Meer dan twee eeuwen geleden was het al mogelijk om je positie
op aarde zeer nauwkeurig te bepalen met behulp van satellieten.
De mens navigeert al duizenden
jaren over de aardbol met behulp van satellieten. Alleen waren dat tot in de
helft van de twintigste eeuw geen GPS-kunstmanen, maar sterren. We weten
ondertussen dat de zon en de sterren niet rond de aarde draaien (en dus geen
satellieten van de aarde zijn), maar sterrennavigatie is gebaseerd op een
precopernicaans wereldbeeld. Hoe ouderwets dat ook klinkt, het systeem werd in de loop van de geschiedenis zodanig geperfectioneerd dat het in de tweede helft van de achttiende eeuw bijna even accuraat werd als het huidige GPS-systeem. Bovendien was het veel robuuster. (Foto sextant: © Peter Ifland)
——————————————————————————————————–
——————————————————————————————————–
Satellietnavigatie rukt op. Door
GPS gestuurde navigatietoestellen zijn op een decennium tijd een onmisbaar
instrument geworden in auto’s, en de technologie is nu begonnen aan de
verovering van de mobiele telefoon. Satellieten sturen ook de navigatie van schepen,
treinen, vliegtuigen, ruimteschepen, onderzeeërs, tanks en (daar werd het systeem
oorspronkelijk voor ontworpen) bommen.
Hoe essentieel satellietnavigatie vandaag ook lijkt, het dertigtal satellieten van het door de Amerikanen gecontroleerde
GPS-netwerk werd pas tussen 1989 en 1994 de ruimte in geschoten. Ook Rusland
beschikt over een eigen navigatiesysteem (dat evenwel op apegapen ligt) en
China heeft uibreidingsplannen voor het nu relatief beperkte Beidou-systeem. Europa
tracht al jaren voldoende geld bij elkaar te schrapen voor een eigen systeem: Galileo.
Resolutie
Tot 2000 werd het GPS-signaal door
de Amerikaanse Defensie opzettelijk gedegradeerd tot een nauwkeurigheid van 100
meter. Sindsdien is het commerciële systeem accuraat tot op een afstand van 10
tot 30 meter (horizontaal) en 20 tot 60 meter (verticaal). De Amerikaanse
strijdkrachten hebben nog altijd een betere resolutie tot hun beschikking, nu
minder dan 3 meter. In combinatie met andere technieken kan de accuraatheid van
het systeem verhoogd worden tot minder dan 1 centimeter. Met de nauwkeurigheid
neemt ook het aantal mogelijke toepassingen toe.

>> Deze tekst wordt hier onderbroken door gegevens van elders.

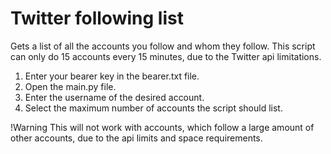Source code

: # Twitter following list
 Gets a list of all the accounts you follow and whom they follow. This script can only do 15 accounts every 15 minutes, due to the Twitter api limitations.

1. Enter your bearer key in the bearer.txt file.
2. Open the main.py file.
3. Enter the username of the desired account.
4. Select the maximum number of accounts the script should list.

!Warning
This will not work with accounts, which follow a large amount of other accounts, due to the api limits and space requirements.
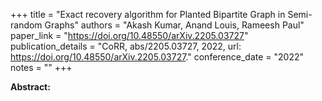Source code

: +++
title = "Exact recovery algorithm for Planted Bipartite Graph in Semi-random Graphs"
authors = "Akash Kumar, Anand Louis, Rameesh Paul"
paper_link = "https://doi.org/10.48550/arXiv.2205.03727"
publication_details = "CoRR, abs/2205.03727, 2022, url: <a href='https://doi.org/10.48550/arXiv.2205.03727' target='_blank'>https://doi.org/10.48550/arXiv.2205.03727</a>."
conference_date = "2022"
notes = ""
+++

<b>Abstract:</b>
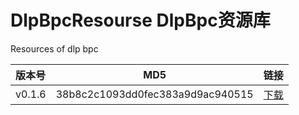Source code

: # DlpBpcResourse DlpBpc资源库
Resources of dlp bpc 

|版本号    |MD5                               |链接                                       |
|:---      | ---                              | ---                                       |
|v0.1.6    |38b8c2c1093dd0fec383a9d9ac940515  |[下载](./src/v0.1.6/release.rar)           |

——————————————————————————————————–
“Met behulp van de
sterren en een aantal instrumenten kon eeuwen geleden al een
nauwkeurige plaatsbepaling worden bereikt, maar dat vroeg wel vakmanschap en tijd.”

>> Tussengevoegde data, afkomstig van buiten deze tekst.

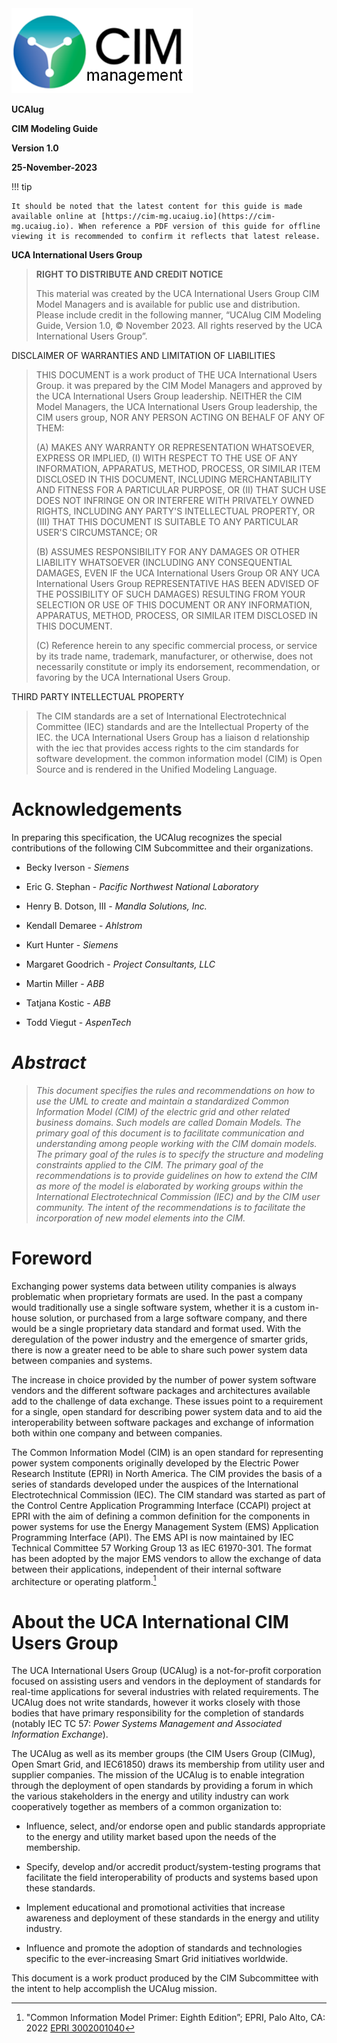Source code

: <img src="images/media/image1.png" style="width:3.02526in;height:1.41679in" />

**UCAIug**

**CIM Modeling Guide**

**Version 1.0**

**25-November-2023**


!!! tip

    It should be noted that the latest content for this guide is made available online at [https://cim-mg.ucaiug.io](https://cim-mg.ucaiug.io). When reference a PDF version of this guide for offline viewing it is recommended to confirm it reflects that latest release.


**UCA International Users Group**


> **RIGHT TO DISTRIBUTE AND CREDIT NOTICE**
>
> This material was created by the UCA International Users Group CIM Model Managers and is available for public use and distribution. Please include credit in the following manner, “UCAIug CIM Modeling Guide, Version 1.0, © November 2023. All rights reserved by the UCA International Users Group”.

DISCLAIMER OF WARRANTIES AND LIMITATION OF LIABILITIES

> THIS DOCUMENT is a work product of THE UCA International Users Group. it was prepared by the CIM Model Managers and approved by the UCA International Users Group leadership. NEITHER the CIM Model Managers, the UCA International Users Group leadership, the CIM users group, NOR ANY PERSON ACTING ON BEHALF OF ANY OF THEM:
>
> \(A\) MAKES ANY WARRANTY OR REPRESENTATION WHATSOEVER, EXPRESS OR IMPLIED, (I) WITH RESPECT TO THE USE OF ANY INFORMATION, APPARATUS, METHOD, PROCESS, OR SIMILAR ITEM DISCLOSED IN THIS DOCUMENT, INCLUDING MERCHANTABILITY AND FITNESS FOR A PARTICULAR PURPOSE, OR (II) THAT SUCH USE DOES NOT INFRINGE ON OR INTERFERE WITH PRIVATELY OWNED RIGHTS, INCLUDING ANY PARTY'S INTELLECTUAL PROPERTY, OR (III) THAT THIS DOCUMENT IS SUITABLE TO ANY PARTICULAR USER'S CIRCUMSTANCE; OR
>
> \(B\) ASSUMES RESPONSIBILITY FOR ANY DAMAGES OR OTHER LIABILITY WHATSOEVER (INCLUDING ANY CONSEQUENTIAL DAMAGES, EVEN IF the UCA International Users Group OR ANY UCA International Users Group REPRESENTATIVE HAS BEEN ADVISED OF THE POSSIBILITY OF SUCH DAMAGES) RESULTING FROM YOUR SELECTION OR USE OF THIS DOCUMENT OR ANY INFORMATION, APPARATUS, METHOD, PROCESS, OR SIMILAR ITEM DISCLOSED IN THIS DOCUMENT.
>
> \(C\) Reference herein to any specific commercial process, or service by its trade name, trademark, manufacturer, or otherwise, does not necessarily constitute or imply its endorsement, recommendation, or favoring by the UCA International Users Group.

THIRD PARTY INTELLECTUAL PROPERTY

> The CIM standards are a set of International Electrotechnical Committee (IEC) standards and are the Intellectual Property of the IEC. the UCA International Users Group has a liaison d relationship with the iec that provides access rights to the cim standards for software development. the common information model (CIM) is Open Source and is rendered in the Unified Modeling Language.

# Acknowledgements

In preparing this specification, the UCAIug recognizes the special contributions of the following CIM Subcommittee and their organizations.

- Becky Iverson - *Siemens*

- Eric G. Stephan - *Pacific Northwest National Laboratory*

- Henry B. Dotson, III - *Mandla Solutions, Inc.*

- Kendall Demaree - *Ahlstrom*

- Kurt Hunter - *Siemens*

- Margaret Goodrich - *Project Consultants, LLC*

- Martin Miller - *ABB*

- Tatjana Kostic - *ABB*

- Todd Viegut - *AspenTech*

##  

# *Abstract*

> *This document specifies the rules and recommendations on how to use the UML to create and maintain a standardized Common Information Model (CIM) of the electric grid and other related business domains. Such models are called Domain Models. The primary goal of this document is to facilitate communication and understanding among people working with the CIM domain models. The primary goal of the rules is to specify the structure and modeling constraints applied to the CIM. The primary goal of the recommendations is to provide guidelines on how to extend the CIM as more of the model is elaborated by working groups within the International Electrotechnical Commission (IEC) and by the CIM user community. The intent of the recommendations is to facilitate the incorporation of new model elements into the CIM.*


# Foreword

Exchanging power systems data between utility companies is always problematic when proprietary formats are used. In the past a company would traditionally use a single software system, whether it is a custom in-house solution, or purchased from a large software company, and there would be a single proprietary data standard and format used. With the deregulation of the power industry and the emergence of smarter grids, there is now a greater need to be able to share such power system data between companies and systems.

The increase in choice provided by the number of power system software vendors and the different software packages and architectures available add to the challenge of data exchange. These issues point to a requirement for a single, open standard for describing power system data and to aid the interoperability between software packages and exchange of information both within one company and between companies.

The Common Information Model (CIM) is an open standard for representing power system components originally developed by the Electric Power Research Institute (EPRI) in North America. The CIM provides the basis of a series of standards developed under the auspices of the International Electrotechnical Commission (IEC). The CIM standard was started as part of the Control Centre Application Programming Interface (CCAPI) project at EPRI with the aim of defining a common definition for the components in power systems for use the Energy Management System (EMS) Application Programming Interface (API). The EMS API is now maintained by IEC Technical Committee 57 Working Group 13 as IEC 61970-301. The format has been adopted by the major EMS vendors to allow the exchange of data between their applications, independent of their internal software architecture or operating platform.[^1]

# About the UCA International CIM Users Group

The UCA International Users Group (UCAIug) is a not-for-profit corporation focused on assisting users and vendors in the deployment of standards for real-time applications for several industries with related requirements. The UCAIug does not write standards, however it works closely with those bodies that have primary responsibility for the completion of standards (notably IEC TC 57: *Power Systems Management and Associated Information Exchange*).

The UCAIug as well as its member groups (the CIM Users Group (CIMug), Open Smart Grid, and IEC61850) draws its membership from utility user and supplier companies. The mission of the UCAIug is to enable integration through the deployment of open standards by providing a forum in which the various stakeholders in the energy and utility industry can work cooperatively together as members of a common organization to:

- Influence, select, and/or endorse open and public standards appropriate to the energy and utility market based upon the needs of the membership.

- Specify, develop and/or accredit product/system-testing programs that facilitate the field interoperability of products and systems based upon these standards.

- Implement educational and promotional activities that increase awareness and deployment of these standards in the energy and utility industry.

- Influence and promote the adoption of standards and technologies specific to the ever-increasing Smart Grid initiatives worldwide.

This document is a work product produced by the CIM Subcommittee with the intent to help accomplish the UCAIug mission.

[^1]: "Common Information Model Primer: Eighth Edition”; EPRI, Palo Alto, CA: 2022 [EPRI 3002001040](https://www.epri.com/research/products/000000003002024188)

——————————————————————————————————–
Het GPS-systeem informeert
gebruikers in een oogwenk over hun driedimensionale positie op aarde:
lengtegraad (de positie ten opzichte van de nulmeridiaan in Greenwich),
breedtegraad (de positie ten opzichte van de evenaar) en de hoogte (de positie
ten opzichte van de zeespiegel). Botweg gezegd, kan de grootste idioot vandaag
zijn positie op aarde bepalen door een druk op een knop. Met behulp van de
sterren en een aantal instrumenten kon eeuwen geleden echter al een bijna even
nauwkeurige plaatsbepaling worden bereikt, maar dat vroeg wel vakmanschap en tijd.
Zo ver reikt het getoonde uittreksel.